A lithium secondary battery has a structure in which a non-aqueous electrolyte containing a lithium salt is impregnated into an electrode assembly comprising a cathode and an anode, each including an active material coated on a current collector, with a porous separator interposed between the cathode and the anode.
Lithium cobalt-based oxide, lithium manganese-based oxide, lithium nickel-based oxide, lithium composite oxide and the like are generally used as cathode active materials of lithium secondary batteries. Carbon-based materials are generally used as anode active materials. Use of silicon compounds, sulfur compounds and the like as anode active materials is also under consideration.
However, lithium secondary batteries have various problems, some of which are associated with fabrication and operating properties of an anode.
First, regarding anode fabrication, a carbon-based material used as an anode active material is highly hydrophobic and thus has low miscibility with a hydrophilic solvent, thereby reducing dispersion uniformity of solid components, in the process of preparing a slurry for electrode fabrication. In addition, hydrophobicity of the anode active material complicates impregnation of highly polar electrolytes in the battery fabrication process. Thus, electrolyte impregnation is a bottleneck in the battery fabrication process, greatly decreasing productivity.
Addition of a surfactant as an additive to an anode, an electrolyte or the like has been suggested as a possible solution to the problems. However, surfactants are unsuitable due to side effects upon operating properties of batteries.

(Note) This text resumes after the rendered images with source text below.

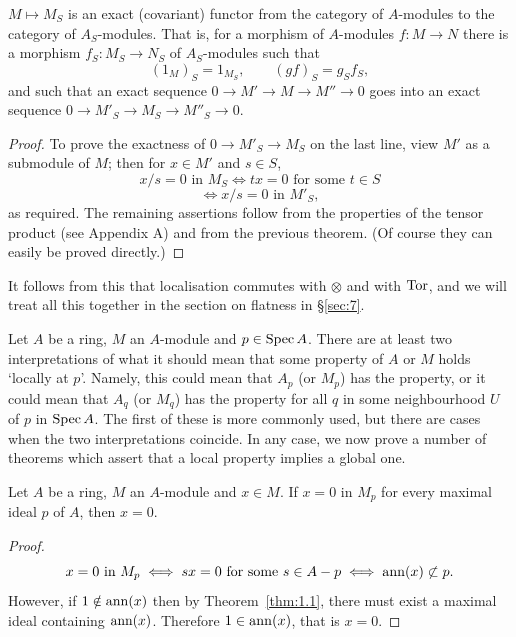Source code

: \begin{theorem}\label{thm:4.5}
$M \mapsto M_S$ is an exact (covariant) functor from the category
of $A$-modules to the category of $A_S$-modules. That is, for a morphism of
$A$-modules $f\colon M \to N$ there is a morphism $f_S\colon M_S \to N_S$ of $A_S$-modules
such that
\[
  (1_M)_S = 1_{M_S}, \qquad (gf)_S = g_S f_S,
\]
and such that an exact sequence $0 \to M' \to M \to M'' \to 0$ goes into an
exact sequence $0 \to M'_S \to M_S \to M''_S \to 0$.
\end{theorem}

\begin{proof}
To prove the exactness of $0 \to M'_S \to M_S$ on the last line, view $M'$
as a submodule of $M$; then for $x \in M'$ and $s \in S$,
\[
  x/s = 0 \text{ in } M_S \iff tx = 0 \text{ for some } t \in S
\]
\[
  \iff x/s = 0 \text{ in } M'_S,
\]
as required. The remaining assertions follow from the properties of the
tensor product (see Appendix A) and from the previous theorem. (Of
course they can easily be proved directly.)
\end{proof}

It follows from this that localisation commutes with $\otimes$ and with $\Tor$,
and we will treat all this together in the section on flatness in \S\ref{sec:7}.

Let $A$ be a ring, $M$ an $A$-module and $p \in \Spec A$. There are at least
two interpretations of what it should mean that some property of $A$ or $M$
holds `locally at $p$'. Namely, this could mean that $A_p$ (or $M_p$) has the
property, or it could mean that $A_q$ (or $M_q$) has the property for all $q$ in
some neighbourhood $U$ of $p$ in $\Spec A$. The first of these is more commonly
used, but there are cases when the two interpretations coincide. In any
case, we now prove a number of theorems which assert that a local property
implies a global one.

\begin{theorem}\label{thm:4.6}
Let $A$ be a ring, $M$ an $A$-module and $x \in M$. If $x = 0$ in $M_p$
for every maximal ideal $p$ of $A$, then $x = 0$.
\end{theorem}

\begin{proof}
\[
  x = 0 \text{ in } M_p \iff sx = 0 \text{ for some } s \in A - p \iff \ann(x) \not\subset p.
\]
However, if $1 \notin \ann(x)$ then by Theorem~\ref{thm:1.1}, there must exist a maximal
ideal containing $\ann(x)$. Therefore $1 \in \ann(x)$, that is $x = 0$.
\end{proof}


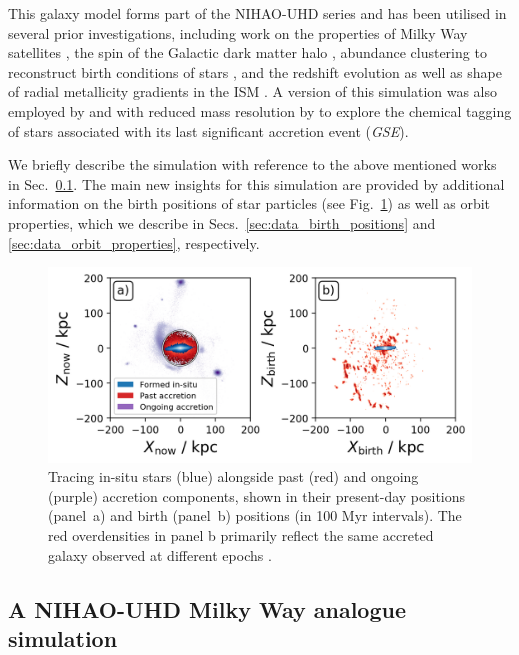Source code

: \documentclass[fleqn,usenatbib]{mnras}
\begin{document}
This galaxy model forms part of the NIHAO-UHD series \citep{Buck2020b} and has been utilised in several prior investigations, including work on the properties of Milky Way satellites \citep{Buck2019b}, the spin of the Galactic dark matter halo \citep{Obreja2022}, abundance clustering to reconstruct birth conditions of stars \citep{Ratcliffe2022}, and the redshift evolution as well as shape of radial metallicity gradients in the ISM \citep{Ratcliffe2025, Buder2025}. A version of this simulation was also employed by \citet{Buck2023} and with reduced mass resolution by \citet{Buder2024} to explore the chemical tagging of stars associated with its last significant accretion event (\textit{GSE}).

We briefly describe the simulation with reference to the above mentioned works in Sec.~\ref{sec:data_simulation}. The main new insights for this simulation are provided by additional information on the birth positions of star particles (see Fig.~\ref{fig:tracing_insitu_accretion_2}) as well as orbit properties, which we describe in Secs.~\ref{sec:data_birth_positions} and \ref{sec:data_orbit_properties}, respectively.

\begin{figure}
    \centering
    \includegraphics[width=\columnwidth]{figures/tracing_insitu_accretion_2.png}
    \caption{Tracing in-situ stars (blue) alongside past (red) and ongoing (purple) accretion components, shown in their present-day positions (panel~a) and birth (panel~b) positions (in 100 Myr intervals). The red overdensities in panel b primarily reflect the same accreted galaxy observed at different epochs \href{https://github.com/svenbuder/gse_nihaouhd/tree/main/figures}{\faGithub}.}
    \label{fig:tracing_insitu_accretion_2}
\end{figure}

\subsection{A NIHAO-UHD Milky Way analogue simulation} \label{sec:data_simulation}
\end{document}
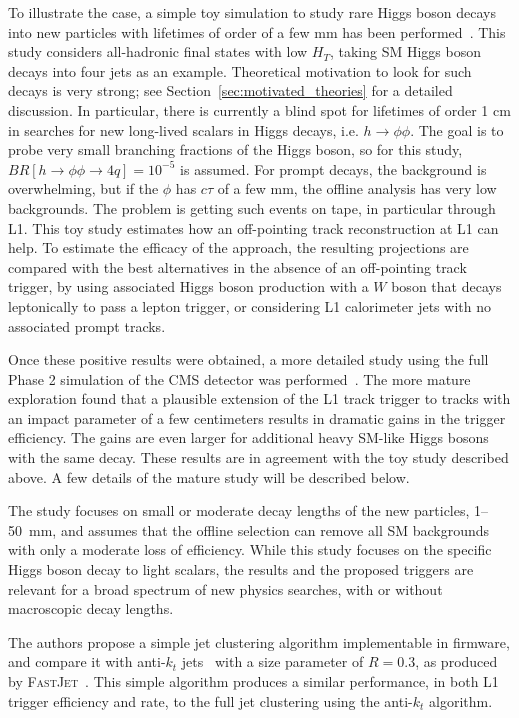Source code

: To illustrate the case, a simple toy simulation to study rare Higgs boson decays into new particles with lifetimes of order of a few mm has been performed~\cite{Gershtein:2017tsv}. This study considers all-hadronic final states with low $H_T$, taking SM Higgs boson decays into four jets as an example. Theoretical motivation to look for such decays is very strong; see Section~\ref{sec:motivated_theories} for a detailed discussion. In particular, there is currently
a blind spot for lifetimes of order 1 cm in searches for new long-lived scalars
in Higgs decays, i.e. \ensuremath{h \to \phi\phi}\xspace. The goal is to probe very small branching fractions of the Higgs boson, so for this study, $BR[h\rightarrow\phi\phi\rightarrow 4q] = 10^{-5}$ is assumed. For prompt decays, the background is overwhelming, but if the $\phi$ has $c\tau$ of a few mm, the offline analysis has very low backgrounds. The problem is getting such events on tape, in particular through L1. This toy study estimates how an off-pointing track reconstruction at L1 can help. To estimate the efficacy of the approach, the resulting projections are compared with the best alternatives in the absence of an off-pointing track trigger, by using associated Higgs boson production with a $W$ boson that decays leptonically to pass a lepton trigger, or considering L1 calorimeter jets with no associated prompt tracks.


Once these positive results were obtained, a more detailed study using the full
Phase 2 simulation of the CMS detector was performed~\cite{CMS:2018qgk}.
The more mature exploration found that a plausible extension of
the L1 track trigger to tracks with an impact parameter of a few centimeters results in
dramatic gains in the trigger efficiency. The gains are even larger for additional heavy
SM-like Higgs bosons with the same decay. These results are in agreement with the toy study described above.
A few details of the mature study will be described below.

The study focuses on small or moderate decay lengths of the new particles, 1--50~mm, and assumes
that the offline selection can remove all SM backgrounds with only a moderate loss of efficiency.
While this study focuses on the specific Higgs boson decay to light scalars,
the results and the proposed triggers are relevant for a broad spectrum of new physics searches, with or without macroscopic decay lengths.

The authors propose a simple jet clustering algorithm implementable in firmware, and compare it with anti-\ensuremath{k_t}\xspace jets~\cite{Cacciari:2008gp} with a size parameter of $R = 0.3$,
as produced by \textsc{FastJet}\xspace~\cite{Cacciari:2011ma}. This simple algorithm produces a similar performance, in both L1 trigger efficiency and rate,
to the full jet clustering using the anti-\ensuremath{k_t}\xspace algorithm.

On the other hand, regarding the operating properties of an anode, the carbon-based anode active material induces an initial irreversible reaction since a solid electrolyte interface (SEI) layer is formed on the surface of the carbon-based anode active material during an initial charge/discharge (activation) cycle. Removal (breakage) and reformation of the SEI layer through repeated charge/discharge cycles also causes depletion of the electrolyte, thereby reducing battery capacity.
Various methods, such as formation of an SEI layer with much stronger bonding to the anode active material and formation of an oxide layer or the like on the surface of the anode active material, have been attempted to solve these problems. However, these methods are unsuitable for commercialization due to problems such as deterioration in electrical conductivity caused by the oxide layer and deterioration in productivity caused by additional processes.
In addition, it is difficult to form an oxide layer with different properties on a highly non-polar anode active material and thus forming a uniform oxide layer inherently increases process cost.
Thus, there is a great need for secondary batteries capable of fundamentally solving these problems.